The roof and north clerestoryOnce I wrote a poem about coming into St Peter’s of a quiet lunch-time to pray - the poem was called ROOF. It’s possible you may have read it, as it was published in this magazine a while back. I have now been asked to try and explain, more or less, what I was on about - why I have this continuing love affair with a collection of ancient timbers.

I believe, first of all, it has something to do with space. Space, of course, not only has dimensions, it also has ambience - its own special quality. (In this case, maybe all the prayer and worship, rising generation after generation, have soaked into the actual fabric like incense, sloshing wonderfully about up there with angels swimming in it. Sorry, getting whimsical. But I do occasionally wonder whether I’d have experienced the same thing if I had walked in under that roof the day after the nave was built.) I have a similar sort of experience when standing under majestic, over-arching trees gazing up into the branches - something in me seems, birdlike, to wing free of my grounded self and soar into the vaulted upper air in an exhilaration of delight. Oh, the glorious liberty... I don’t wonder that birds sing! In the same way, that space up there between the clerestory windows calls to me "Come on - this is where you belong." Just be ready to grab hold of my boots, somebody, that’s all.

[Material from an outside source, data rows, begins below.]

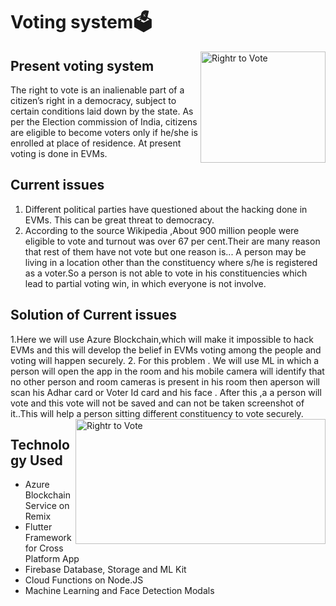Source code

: # Voting system🗳️
<img src="https://user-images.githubusercontent.com/48177487/61993848-9b127200-b08f-11e9-9b65-13af48d5a536.jpg" align="right"
     title="Rightr to Vote" width="200" height="178">
## Present voting system
The right to vote is an inalienable part of a citizen’s right in a democracy, subject to certain conditions laid down by the state. As per the Election commission of India, citizens are eligible to become voters only if he/she is enrolled at place of residence. At present voting is done in EVMs.

## Current issues
1. Different political parties have questioned about the hacking done in EVMs. This can be great threat to democracy.
2. According to the source Wikipedia ,About 900 million people were eligible to vote and turnout was over 67 per cent.Their are many          reason that rest of them  have not vote but one reason is...
   A person may be living in a location other than the constituency where s/he is registered as a voter.So a person is not able to vote in    his constituencies which lead to partial voting win, in which everyone is not involve. 

## Solution of Current issues
1.Here we will use Azure Blockchain,which will make it impossible to hack EVMs and this will develop the belief in EVMs voting among the people and voting will happen securely. 
2. For this problem . We will use ML in which a person will open the app in the room and his mobile camera will identify that no other person and room cameras is present in his room then aperson will scan his Adhar card or Voter Id card and his face . After this ,a a person will vote and this vote will not be saved and can not be taken screenshot of it..This will help a person sitting different constituency to vote securely.
<img src="https://firebasestorage.googleapis.com/v0/b/code-fun-do-26d59.appspot.com/o/cfd_screenshot.jpg?alt=media&token=d1ba6ebb-c795-4988-a93d-eed6057e7e8a" align="right"
     title="Rightr to Vote" width="400" height="200">

## Technology Used  
- Azure Blockchain Service on Remix
- Flutter Framework for Cross Platform App 
- Firebase Database, Storage and ML Kit
- Cloud Functions on Node.JS
- Machine Learning and Face Detection Modals


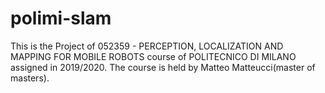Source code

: # polimi-slam
This is the Project of  052359 - PERCEPTION, LOCALIZATION AND MAPPING FOR MOBILE ROBOTS course of POLITECNICO DI MILANO assigned in 2019/2020.
The course is held by Matteo Matteucci(master of masters).
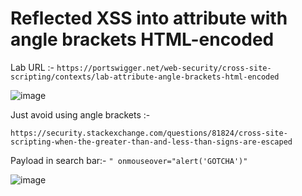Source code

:# Reflected XSS into attribute with angle brackets HTML-encoded
Lab URL :- `https://portswigger.net/web-security/cross-site-scripting/contexts/lab-attribute-angle-brackets-html-encoded`

![image](https://user-images.githubusercontent.com/60841283/153721156-41685820-faff-450d-80a2-14a4aa4609cf.png)

Just avoid using angle brackets :- 

`https://security.stackexchange.com/questions/81824/cross-site-scripting-when-the-greater-than-and-less-than-signs-are-escaped`

Payload in search bar:- 
`" onmouseover="alert('GOTCHA')"`

![image](https://user-images.githubusercontent.com/60841283/153721084-796126b6-a174-4c29-adf0-6dce309548a1.png)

Now, why? Angela Tilby, in her splendid book ‘Let There Be Light’ (DLT), which is a series of meditations on the seven days of creation, devotes her second chapter to the firmament - the blue dome of heaven. She suggests that there are parallels here to the womb - a space made for us in which we are given special permission to become, to grow into the free, mature Christ-images God calls us to be. A protective space then, yet not constricting, room amply wide enough for us to stretch our wings and thoroughly to explore this flying business, yet not so vast that we are overwhelmed into insignificance.

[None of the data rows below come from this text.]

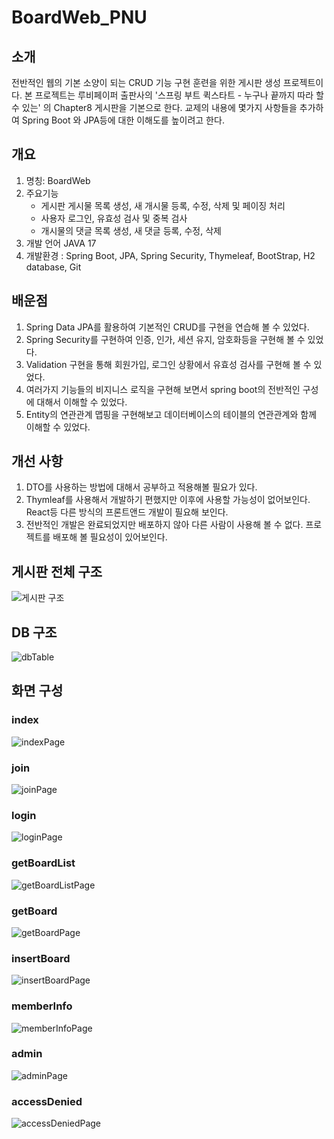 # BoardWeb_PNU

## 소개
전반적인 웹의 기본 소양이 되는 CRUD 기능 구현 훈련을 위한 게시판 생성 프로젝트이다.
본 프로젝트는 루비페이퍼 출판사의 '스프링 부트 퀵스타트 - 누구나 끝까지 따라 할 수 있는' 의 Chapter8 게시판을 기본으로 한다.
교제의 내용에 몇가지 사항들을 추가하여 Spring Boot 와  JPA등에 대한 이해도를 높이려고 한다.

## 개요
1. 명칭: BoardWeb
2. 주요기능 
	* 게시판 게시물 목록 생성, 새 개시물 등록, 수정, 삭제 및 페이징 처리
	* 사용자 로그인, 유효성 검사 및 중복 검사
	* 개시물의 댓글 목록 생성, 새 댓글 등록, 수정, 삭제
3. 개발 언어 JAVA 17
4. 개발환경 : Spring Boot, JPA, Spring Security, Thymeleaf, BootStrap, H2 database, Git

## 배운점
1. Spring Data JPA를 활용하여 기본적인 CRUD를 구현을 연습해 볼 수 있었다.
2. Spring Security를 구현하여 인증, 인가, 세션 유지, 암호화등을 구현해 볼 수 있었다.
3. Validation 구현을 통해 회원가입, 로그인 상황에서 유효성 검사를 구현해 볼 수 있었다.
4. 여러가지 기능들의 비지니스 로직을 구현해 보면서 spring boot의 전반적인 구성에 대해서 이해할 수 있었다.
5. Entity의 연관관계 맵핑을 구현해보고 데이터베이스의 테이블의 연관관계와 함께 이해할 수 있었다.

## 개선 사항
1. DTO를 사용하는 방법에 대해서 공부하고 적용해볼 필요가 있다.
2. Thymleaf를 사용해서 개발하기 편했지만 이후에 사용할 가능성이 없어보인다. React등 다른 방식의 프론트앤드 개발이 필요해 보인다.
3. 전반적인 개발은 완료되었지만 배포하지 않아 다른 사람이 사용해 볼 수 없다. 프로젝트를 배포해 볼 필요성이 있어보인다.

## 게시판 전체 구조
![게시판 구조](https://user-images.githubusercontent.com/106790381/210834827-f52872f6-088a-4749-abcb-5e781a9fc067.jpg)

## DB 구조
![dbTable](https://user-images.githubusercontent.com/106790381/210834033-e09d41f5-1455-4d04-b320-b5eb4f40b30d.png)


## 화면 구성

### index
![indexPage](https://user-images.githubusercontent.com/106790381/209680496-5adff416-2b9d-4d91-a22f-0ab14d5bcc3c.jpg)

### join
![joinPage](https://user-images.githubusercontent.com/106790381/209680854-ff4e4c87-3cf0-43db-bc42-b52a0fd11e61.jpg)

### login
![loginPage](https://user-images.githubusercontent.com/106790381/209681055-510ca889-e931-4ea7-8f92-ed1330dad7c3.jpg)

### getBoardList
![getBoardListPage](https://user-images.githubusercontent.com/106790381/209681100-15b89967-a7cc-4e4b-b64c-c53b589c6581.jpg)

### getBoard
![getBoardPage](https://user-images.githubusercontent.com/106790381/209681138-be8a1573-958e-456c-bf10-41d57fbec738.jpg)

### insertBoard
![insertBoardPage](https://user-images.githubusercontent.com/106790381/209681351-51c844f2-ab10-4313-bbe2-b0e0d16782e7.jpg)

### memberInfo
![memberInfoPage](https://user-images.githubusercontent.com/106790381/209681402-02561e0a-4624-46be-a4ed-76941ea515ab.jpg)

### admin
![adminPage](https://user-images.githubusercontent.com/106790381/209681636-0e3abc90-28b2-47db-a912-36d137c70e8e.jpg)

### accessDenied
![accessDeniedPage](https://user-images.githubusercontent.com/106790381/209681676-2ae81c83-05df-418d-9e2f-b9d59d5205d1.jpg)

Then, too, it’s dark up there. Perhaps this is a womb-echo again, but there’s more than a touch of night sky as well. Mysterious, numinous, immeasurable, the deep and dazzling darkness - yet warn and homely, and if you listen closely you can almost hear the beating of a great heart. Yes - there’s definitely a... Presence.

That’s it, I think. The Infinite and Unknowable brought near and familiar and, well, Human. And as for the sense of welcome, of invitation to share in that Humanity… am I just being whimsical again? But you’ll have to come and be still there for a while, and see for yourself.